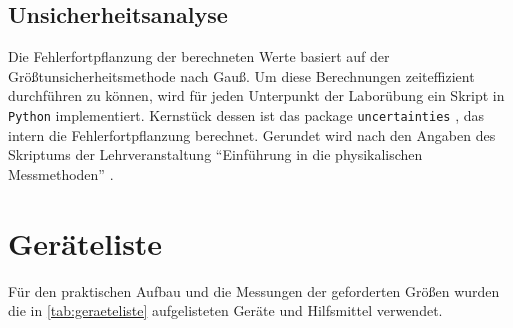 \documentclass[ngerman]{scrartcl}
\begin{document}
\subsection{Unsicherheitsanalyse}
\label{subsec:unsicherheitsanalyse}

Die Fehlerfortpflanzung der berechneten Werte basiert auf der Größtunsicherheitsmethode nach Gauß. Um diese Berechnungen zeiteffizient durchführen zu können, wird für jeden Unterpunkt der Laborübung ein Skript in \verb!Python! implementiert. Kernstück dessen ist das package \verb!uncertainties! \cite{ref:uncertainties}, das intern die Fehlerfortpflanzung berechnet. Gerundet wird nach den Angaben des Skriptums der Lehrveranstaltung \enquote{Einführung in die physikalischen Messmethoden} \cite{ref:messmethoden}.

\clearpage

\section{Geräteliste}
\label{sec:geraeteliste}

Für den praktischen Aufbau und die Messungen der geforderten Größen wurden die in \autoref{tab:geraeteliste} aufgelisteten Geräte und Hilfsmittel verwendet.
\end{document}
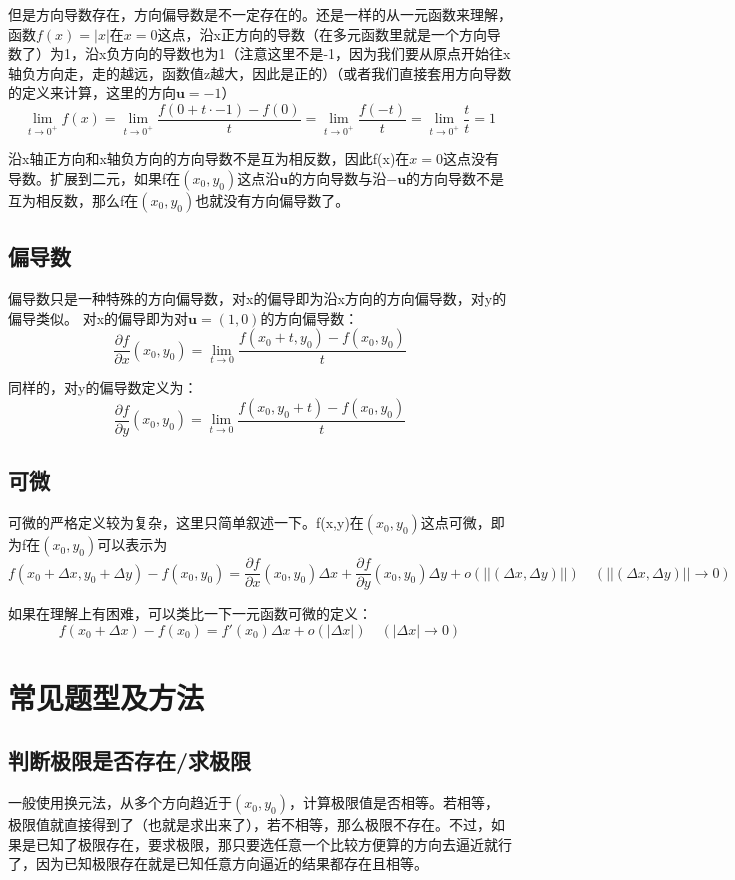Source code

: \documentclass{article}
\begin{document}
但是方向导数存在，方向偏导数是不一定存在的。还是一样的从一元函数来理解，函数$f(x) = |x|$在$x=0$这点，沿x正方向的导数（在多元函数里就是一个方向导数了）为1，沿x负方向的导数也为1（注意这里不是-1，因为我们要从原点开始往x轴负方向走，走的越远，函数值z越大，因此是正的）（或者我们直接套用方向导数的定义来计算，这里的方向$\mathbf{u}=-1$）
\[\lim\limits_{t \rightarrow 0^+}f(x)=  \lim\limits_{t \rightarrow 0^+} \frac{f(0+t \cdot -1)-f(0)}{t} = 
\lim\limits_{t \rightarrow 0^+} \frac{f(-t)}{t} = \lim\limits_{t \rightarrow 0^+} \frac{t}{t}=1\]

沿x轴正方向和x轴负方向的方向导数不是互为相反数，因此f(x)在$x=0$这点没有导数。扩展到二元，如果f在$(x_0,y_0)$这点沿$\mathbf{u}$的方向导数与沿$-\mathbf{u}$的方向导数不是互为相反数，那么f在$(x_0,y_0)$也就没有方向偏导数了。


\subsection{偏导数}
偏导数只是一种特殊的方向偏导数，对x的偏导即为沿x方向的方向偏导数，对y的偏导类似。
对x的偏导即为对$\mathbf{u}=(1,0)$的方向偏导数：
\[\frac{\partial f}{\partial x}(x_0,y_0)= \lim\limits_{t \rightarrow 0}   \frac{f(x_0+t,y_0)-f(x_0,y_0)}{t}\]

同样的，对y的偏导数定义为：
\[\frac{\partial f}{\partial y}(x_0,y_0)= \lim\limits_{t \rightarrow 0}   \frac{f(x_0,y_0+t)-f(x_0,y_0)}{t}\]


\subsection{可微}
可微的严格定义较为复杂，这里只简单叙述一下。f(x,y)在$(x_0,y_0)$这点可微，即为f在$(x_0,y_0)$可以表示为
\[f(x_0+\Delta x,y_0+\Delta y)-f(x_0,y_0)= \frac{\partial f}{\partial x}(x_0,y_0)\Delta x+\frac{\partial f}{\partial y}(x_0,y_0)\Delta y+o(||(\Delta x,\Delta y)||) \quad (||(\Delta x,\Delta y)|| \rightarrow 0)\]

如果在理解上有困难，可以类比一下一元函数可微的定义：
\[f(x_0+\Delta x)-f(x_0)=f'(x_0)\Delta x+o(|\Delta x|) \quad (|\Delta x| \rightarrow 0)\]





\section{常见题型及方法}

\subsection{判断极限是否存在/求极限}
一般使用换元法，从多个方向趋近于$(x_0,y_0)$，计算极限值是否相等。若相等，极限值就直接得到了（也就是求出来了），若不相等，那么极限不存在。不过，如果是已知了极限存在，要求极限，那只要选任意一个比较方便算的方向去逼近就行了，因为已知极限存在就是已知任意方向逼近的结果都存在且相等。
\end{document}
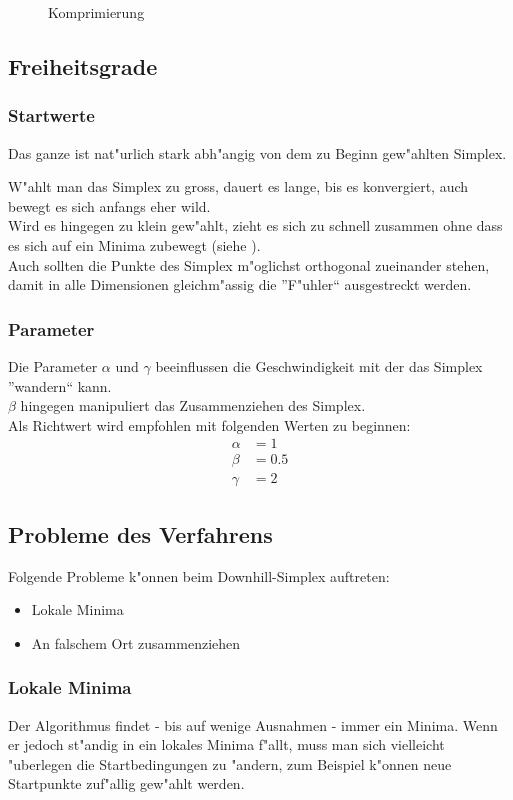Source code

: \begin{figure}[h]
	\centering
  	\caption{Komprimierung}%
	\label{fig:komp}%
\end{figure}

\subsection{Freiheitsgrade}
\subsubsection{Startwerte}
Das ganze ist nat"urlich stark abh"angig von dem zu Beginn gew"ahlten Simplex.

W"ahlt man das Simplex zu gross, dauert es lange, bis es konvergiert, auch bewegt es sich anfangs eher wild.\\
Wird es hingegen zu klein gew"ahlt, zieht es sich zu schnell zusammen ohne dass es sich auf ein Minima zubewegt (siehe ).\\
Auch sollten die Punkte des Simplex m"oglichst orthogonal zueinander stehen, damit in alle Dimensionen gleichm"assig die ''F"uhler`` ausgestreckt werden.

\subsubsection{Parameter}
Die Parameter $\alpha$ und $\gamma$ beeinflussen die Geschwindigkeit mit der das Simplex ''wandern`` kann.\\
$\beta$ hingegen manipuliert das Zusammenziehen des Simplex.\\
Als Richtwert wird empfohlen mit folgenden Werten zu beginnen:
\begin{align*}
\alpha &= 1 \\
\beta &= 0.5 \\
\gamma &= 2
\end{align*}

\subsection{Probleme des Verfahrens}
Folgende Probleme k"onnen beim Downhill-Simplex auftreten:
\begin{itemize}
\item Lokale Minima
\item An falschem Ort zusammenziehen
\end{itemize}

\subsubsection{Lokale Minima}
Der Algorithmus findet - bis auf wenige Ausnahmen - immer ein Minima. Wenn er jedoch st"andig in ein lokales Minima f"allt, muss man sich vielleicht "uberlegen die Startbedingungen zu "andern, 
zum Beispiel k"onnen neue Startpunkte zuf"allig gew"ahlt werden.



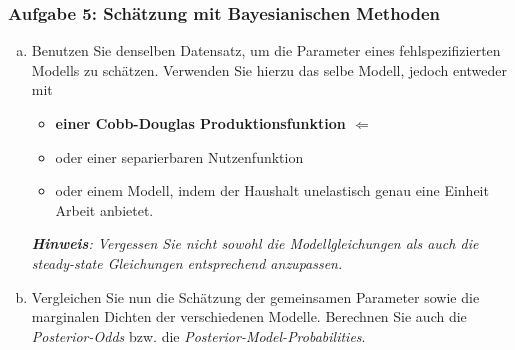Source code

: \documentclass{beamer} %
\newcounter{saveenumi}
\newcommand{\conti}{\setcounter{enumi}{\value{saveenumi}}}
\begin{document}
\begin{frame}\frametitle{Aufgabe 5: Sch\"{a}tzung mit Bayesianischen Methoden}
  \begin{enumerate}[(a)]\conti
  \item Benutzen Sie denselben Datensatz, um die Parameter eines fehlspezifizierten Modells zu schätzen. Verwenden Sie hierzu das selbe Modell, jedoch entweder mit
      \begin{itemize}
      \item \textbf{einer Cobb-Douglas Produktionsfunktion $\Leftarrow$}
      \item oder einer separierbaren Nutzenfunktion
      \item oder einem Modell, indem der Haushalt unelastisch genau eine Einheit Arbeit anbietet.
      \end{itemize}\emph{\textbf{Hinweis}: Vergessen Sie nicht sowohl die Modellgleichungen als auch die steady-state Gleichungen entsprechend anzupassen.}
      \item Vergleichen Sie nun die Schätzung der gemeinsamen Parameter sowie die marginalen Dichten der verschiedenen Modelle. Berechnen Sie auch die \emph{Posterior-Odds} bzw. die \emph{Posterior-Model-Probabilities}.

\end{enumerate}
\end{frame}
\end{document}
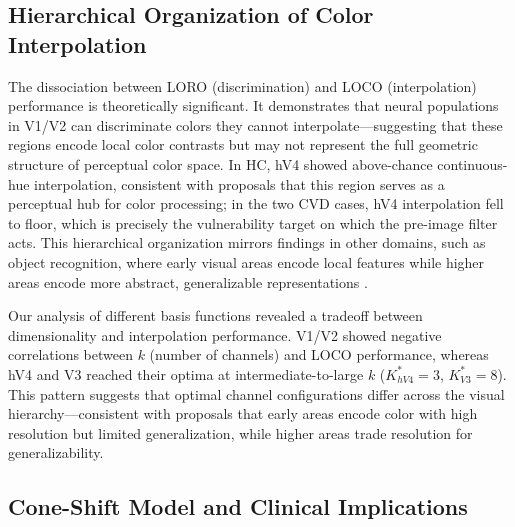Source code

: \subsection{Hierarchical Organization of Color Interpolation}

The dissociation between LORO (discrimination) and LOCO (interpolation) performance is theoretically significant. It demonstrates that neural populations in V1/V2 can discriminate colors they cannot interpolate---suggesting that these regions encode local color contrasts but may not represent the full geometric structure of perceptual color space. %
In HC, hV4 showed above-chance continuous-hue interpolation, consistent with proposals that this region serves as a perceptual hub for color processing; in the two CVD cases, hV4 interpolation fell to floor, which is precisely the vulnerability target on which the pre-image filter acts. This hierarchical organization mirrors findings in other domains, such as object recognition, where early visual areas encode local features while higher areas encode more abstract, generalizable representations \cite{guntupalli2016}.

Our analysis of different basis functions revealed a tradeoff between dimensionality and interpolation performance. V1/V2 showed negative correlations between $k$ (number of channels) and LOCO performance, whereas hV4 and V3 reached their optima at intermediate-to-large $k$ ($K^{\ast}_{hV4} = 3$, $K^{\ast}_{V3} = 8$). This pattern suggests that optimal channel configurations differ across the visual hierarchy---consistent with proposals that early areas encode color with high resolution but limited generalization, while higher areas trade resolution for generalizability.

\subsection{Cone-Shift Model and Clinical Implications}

__________________________________________________

[WHAT IS EXPECTED] Quote the preceding records in their entirety, excluding every picture.

[RESULT OF THIS TASK]
 \documentclass[ngerman]{scrartcl}
\begin{document}
\subsection{Unsicherheitsanalyse}
\label{subsec:unsicherheitsanalyse}

Die Fehlerfortpflanzung der berechneten Werte basiert auf der Größtunsicherheitsmethode nach Gauß. Um diese Berechnungen zeiteffizient durchführen zu können, wird für jeden Unterpunkt der Laborübung ein Skript in \verb!Python! implementiert. Kernstück dessen ist das package \verb!uncertainties! \cite{ref:uncertainties}, das intern die Fehlerfortpflanzung berechnet. Gerundet wird nach den Angaben des Skriptums der Lehrveranstaltung \enquote{Einführung in die physikalischen Messmethoden} \cite{ref:messmethoden}.

\clearpage

\section{Geräteliste}
\label{sec:geraeteliste}

Für den praktischen Aufbau und die Messungen der geforderten Größen wurden die in \autoref{tab:geraeteliste} aufgelisteten Geräte und Hilfsmittel verwendet.
\end{document}
Source code

: \documentclass{article}
\begin{document}
但是方向导数存在，方向偏导数是不一定存在的。还是一样的从一元函数来理解，函数$f(x) = |x|$在$x=0$这点，沿x正方向的导数（在多元函数里就是一个方向导数了）为1，沿x负方向的导数也为1（注意这里不是-1，因为我们要从原点开始往x轴负方向走，走的越远，函数值z越大，因此是正的）（或者我们直接套用方向导数的定义来计算，这里的方向$\mathbf{u}=-1$）
\[\lim\limits_{t \rightarrow 0^+}f(x)=  \lim\limits_{t \rightarrow 0^+} \frac{f(0+t \cdot -1)-f(0)}{t} = 
\lim\limits_{t \rightarrow 0^+} \frac{f(-t)}{t} = \lim\limits_{t \rightarrow 0^+} \frac{t}{t}=1\]

沿x轴正方向和x轴负方向的方向导数不是互为相反数，因此f(x)在$x=0$这点没有导数。扩展到二元，如果f在$(x_0,y_0)$这点沿$\mathbf{u}$的方向导数与沿$-\mathbf{u}$的方向导数不是互为相反数，那么f在$(x_0,y_0)$也就没有方向偏导数了。


\subsection{偏导数}
偏导数只是一种特殊的方向偏导数，对x的偏导即为沿x方向的方向偏导数，对y的偏导类似。
对x的偏导即为对$\mathbf{u}=(1,0)$的方向偏导数：
\[\frac{\partial f}{\partial x}(x_0,y_0)= \lim\limits_{t \rightarrow 0}   \frac{f(x_0+t,y_0)-f(x_0,y_0)}{t}\]

同样的，对y的偏导数定义为：
\[\frac{\partial f}{\partial y}(x_0,y_0)= \lim\limits_{t \rightarrow 0}   \frac{f(x_0,y_0+t)-f(x_0,y_0)}{t}\]


\subsection{可微}
可微的严格定义较为复杂，这里只简单叙述一下。f(x,y)在$(x_0,y_0)$这点可微，即为f在$(x_0,y_0)$可以表示为
\[f(x_0+\Delta x,y_0+\Delta y)-f(x_0,y_0)= \frac{\partial f}{\partial x}(x_0,y_0)\Delta x+\frac{\partial f}{\partial y}(x_0,y_0)\Delta y+o(||(\Delta x,\Delta y)||) \quad (||(\Delta x,\Delta y)|| \rightarrow 0)\]

如果在理解上有困难，可以类比一下一元函数可微的定义：
\[f(x_0+\Delta x)-f(x_0)=f'(x_0)\Delta x+o(|\Delta x|) \quad (|\Delta x| \rightarrow 0)\]





\section{常见题型及方法}

\subsection{判断极限是否存在/求极限}
一般使用换元法，从多个方向趋近于$(x_0,y_0)$，计算极限值是否相等。若相等，极限值就直接得到了（也就是求出来了），若不相等，那么极限不存在。不过，如果是已知了极限存在，要求极限，那只要选任意一个比较方便算的方向去逼近就行了，因为已知极限存在就是已知任意方向逼近的结果都存在且相等。
\end{document}
Source code

: \begin{figure}[h]
	\centering
  	\caption{Komprimierung}%
	\label{fig:komp}%
\end{figure}

\subsection{Freiheitsgrade}
\subsubsection{Startwerte}
Das ganze ist nat"urlich stark abh"angig von dem zu Beginn gew"ahlten Simplex.

W"ahlt man das Simplex zu gross, dauert es lange, bis es konvergiert, auch bewegt es sich anfangs eher wild.\\
Wird es hingegen zu klein gew"ahlt, zieht es sich zu schnell zusammen ohne dass es sich auf ein Minima zubewegt (siehe ).\\
Auch sollten die Punkte des Simplex m"oglichst orthogonal zueinander stehen, damit in alle Dimensionen gleichm"assig die ''F"uhler`` ausgestreckt werden.

\subsubsection{Parameter}
Die Parameter $\alpha$ und $\gamma$ beeinflussen die Geschwindigkeit mit der das Simplex ''wandern`` kann.\\
$\beta$ hingegen manipuliert das Zusammenziehen des Simplex.\\
Als Richtwert wird empfohlen mit folgenden Werten zu beginnen:
\begin{align*}
\alpha &= 1 \\
\beta &= 0.5 \\
\gamma &= 2
\end{align*}

\subsection{Probleme des Verfahrens}
Folgende Probleme k"onnen beim Downhill-Simplex auftreten:
\begin{itemize}
\item Lokale Minima
\item An falschem Ort zusammenziehen
\end{itemize}

\subsubsection{Lokale Minima}
Der Algorithmus findet - bis auf wenige Ausnahmen - immer ein Minima. Wenn er jedoch st"andig in ein lokales Minima f"allt, muss man sich vielleicht "uberlegen die Startbedingungen zu "andern, 
zum Beispiel k"onnen neue Startpunkte zuf"allig gew"ahlt werden.



Source code

: \documentclass{beamer} %
\newcounter{saveenumi}
\newcommand{\conti}{\setcounter{enumi}{\value{saveenumi}}}
\begin{document}
\begin{frame}\frametitle{Aufgabe 5: Sch\"{a}tzung mit Bayesianischen Methoden}
  \begin{enumerate}[(a)]\conti
  \item Benutzen Sie denselben Datensatz, um die Parameter eines fehlspezifizierten Modells zu schätzen. Verwenden Sie hierzu das selbe Modell, jedoch entweder mit
      \begin{itemize}
      \item \textbf{einer Cobb-Douglas Produktionsfunktion $\Leftarrow$}
      \item oder einer separierbaren Nutzenfunktion
      \item oder einem Modell, indem der Haushalt unelastisch genau eine Einheit Arbeit anbietet.
      \end{itemize}\emph{\textbf{Hinweis}: Vergessen Sie nicht sowohl die Modellgleichungen als auch die steady-state Gleichungen entsprechend anzupassen.}
      \item Vergleichen Sie nun die Schätzung der gemeinsamen Parameter sowie die marginalen Dichten der verschiedenen Modelle. Berechnen Sie auch die \emph{Posterior-Odds} bzw. die \emph{Posterior-Model-Probabilities}.

\end{enumerate}
\end{frame}
\end{document}
Source code

: \subsection{Hierarchical Organization of Color Interpolation}

The dissociation between LORO (discrimination) and LOCO (interpolation) performance is theoretically significant. It demonstrates that neural populations in V1/V2 can discriminate colors they cannot interpolate---suggesting that these regions encode local color contrasts but may not represent the full geometric structure of perceptual color space. %
In HC, hV4 showed above-chance continuous-hue interpolation, consistent with proposals that this region serves as a perceptual hub for color processing; in the two CVD cases, hV4 interpolation fell to floor, which is precisely the vulnerability target on which the pre-image filter acts. This hierarchical organization mirrors findings in other domains, such as object recognition, where early visual areas encode local features while higher areas encode more abstract, generalizable representations \cite{guntupalli2016}.

Our analysis of different basis functions revealed a tradeoff between dimensionality and interpolation performance. V1/V2 showed negative correlations between $k$ (number of channels) and LOCO performance, whereas hV4 and V3 reached their optima at intermediate-to-large $k$ ($K^{\ast}_{hV4} = 3$, $K^{\ast}_{V3} = 8$). This pattern suggests that optimal channel configurations differ across the visual hierarchy---consistent with proposals that early areas encode color with high resolution but limited generalization, while higher areas trade resolution for generalizability.

\subsection{Cone-Shift Model and Clinical Implications}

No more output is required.